Instructions for the task.
Give back, word for word, the lines in the listing below from the one holding "Haz clic en los botones numéricos" down to the one holding "Haz clic en DEL", both ends included.

Extracted information.
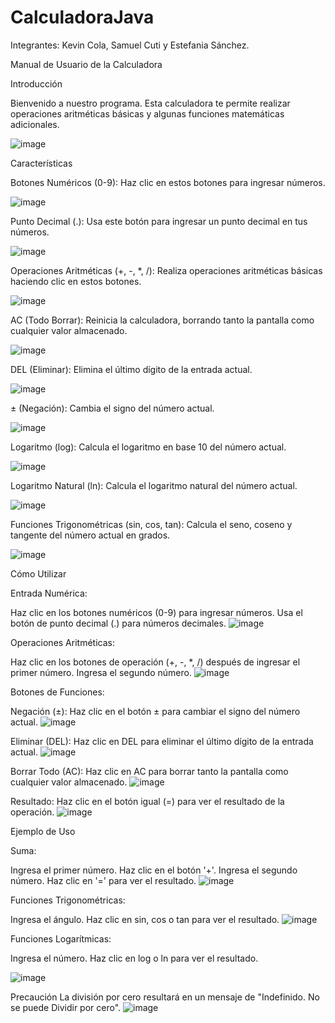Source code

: # CalculadoraJava
Integrantes: Kevin Cola, Samuel Cuti y Estefania Sánchez.

Manual de Usuario de la Calculadora

Introducción

Bienvenido a nuestro programa. Esta calculadora te permite realizar operaciones aritméticas básicas y algunas funciones matemáticas adicionales.

![image](https://github.com/SamuelCU/CalculadoraJava/assets/150805852/f87317cc-dcbe-4112-a9e6-eb5c4baddcb1)


Características

Botones Numéricos (0-9): Haz clic en estos botones para ingresar números.

![image](https://github.com/SamuelCU/CalculadoraJava/assets/150805852/466885e0-8dfe-4d71-938b-f1b64b70ade4)


Punto Decimal (.): Usa este botón para ingresar un punto decimal en tus números.

![image](https://github.com/SamuelCU/CalculadoraJava/assets/150805852/21647ff3-f7da-4aa3-97ae-7e4ebc51783d)


Operaciones Aritméticas (+, -, *, /): Realiza operaciones aritméticas básicas haciendo clic en estos botones.

![image](https://github.com/SamuelCU/CalculadoraJava/assets/150805852/b6ea8eef-f788-4ef4-b4d1-9c42db873265)


AC (Todo Borrar): Reinicia la calculadora, borrando tanto la pantalla como cualquier valor almacenado.

![image](https://github.com/SamuelCU/CalculadoraJava/assets/150805852/ddcdb5d2-75ba-40a7-ab77-e611d11be9d0)


DEL (Eliminar): Elimina el último dígito de la entrada actual.

![image](https://github.com/SamuelCU/CalculadoraJava/assets/150805852/9a018bd6-ccac-406c-b338-4246ed6457ca)




± (Negación): Cambia el signo del número actual.

![image](https://github.com/SamuelCU/CalculadoraJava/assets/150805852/3f0bc27b-8d62-484e-a03a-024eb80c0185)



Logaritmo (log): Calcula el logaritmo en base 10 del número actual.

![image](https://github.com/SamuelCU/CalculadoraJava/assets/150805852/86f86082-7db9-4930-b4fd-a39bd976b683)



Logaritmo Natural (ln): Calcula el logaritmo natural del número actual.

![image](https://github.com/SamuelCU/CalculadoraJava/assets/150805852/fa2b161a-3290-4522-bbc5-7ebb94063b10)



Funciones Trigonométricas (sin, cos, tan): Calcula el seno, coseno y tangente del número actual en grados.

![image](https://github.com/SamuelCU/CalculadoraJava/assets/150805852/befa3fd6-10dd-4d88-a28e-502f1d6e13e6)




Cómo Utilizar

Entrada Numérica:

Haz clic en los botones numéricos (0-9) para ingresar números.
Usa el botón de punto decimal (.) para números decimales.
![image](https://github.com/SamuelCU/CalculadoraJava/assets/150805852/1f3ef0a5-fe09-4a23-bf6c-268412f74e3d)




Operaciones Aritméticas:

Haz clic en los botones de operación (+, -, *, /) después de ingresar el primer número.
Ingresa el segundo número.
![image](https://github.com/SamuelCU/CalculadoraJava/assets/150805852/ecb6ae91-f3d9-4023-bdd0-3ce7082daac8)



Botones de Funciones:

Negación (±):
Haz clic en el botón ± para cambiar el signo del número actual.
![image](https://github.com/SamuelCU/CalculadoraJava/assets/150805852/f3e85566-e33d-4365-8634-7e2b6e15fdab)


Eliminar (DEL):
Haz clic en DEL para eliminar el último dígito de la entrada actual.
![image](https://github.com/SamuelCU/CalculadoraJava/assets/150805852/b16d8f20-79df-46bf-a111-48ad08930fd6)


Borrar Todo (AC):
Haz clic en AC para borrar tanto la pantalla como cualquier valor almacenado.
![image](https://github.com/SamuelCU/CalculadoraJava/assets/150805852/695520a9-ce82-4ec3-b327-9ae70b045564)



Resultado:
Haz clic en el botón igual (=) para ver el resultado de la operación.
![image](https://github.com/SamuelCU/CalculadoraJava/assets/150805852/2c42e661-0114-4e9e-820b-c033ba34fd4a)



Ejemplo de Uso

Suma:

Ingresa el primer número.
Haz clic en el botón '+'.
Ingresa el segundo número.
Haz clic en '=' para ver el resultado.
![image](https://github.com/SamuelCU/CalculadoraJava/assets/150805852/f5c48d18-fd98-4011-992d-c33d09e6170d)




Funciones Trigonométricas:

Ingresa el ángulo.
Haz clic en sin, cos o tan para ver el resultado.
![image](https://github.com/SamuelCU/CalculadoraJava/assets/150805852/3a99dbcd-4fed-4eda-ad76-77ef7addd4e1)




Funciones Logarítmicas:

Ingresa el número.
Haz clic en log o ln para ver el resultado.

![image](https://github.com/SamuelCU/CalculadoraJava/assets/150805852/ce80d544-84ed-4937-8ff9-4cc89d5351b1)



Precaución
La división por cero resultará en un mensaje de "Indefinido. No se puede Dividir por cero".
![image](https://github.com/SamuelCU/CalculadoraJava/assets/150805852/b82b364d-9848-4593-acaf-265d6dd8d73d)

Exercise output.
Haz clic en los botones numéricos (0-9) para ingresar números.
Usa el botón de punto decimal (.) para números decimales.
![image](https://github.com/SamuelCU/CalculadoraJava/assets/150805852/1f3ef0a5-fe09-4a23-bf6c-268412f74e3d)




Operaciones Aritméticas:

Haz clic en los botones de operación (+, -, *, /) después de ingresar el primer número.
Ingresa el segundo número.
![image](https://github.com/SamuelCU/CalculadoraJava/assets/150805852/ecb6ae91-f3d9-4023-bdd0-3ce7082daac8)



Botones de Funciones:

Negación (±):
Haz clic en el botón ± para cambiar el signo del número actual.
![image](https://github.com/SamuelCU/CalculadoraJava/assets/150805852/f3e85566-e33d-4365-8634-7e2b6e15fdab)


Eliminar (DEL):
Haz clic en DEL para eliminar el último dígito de la entrada actual.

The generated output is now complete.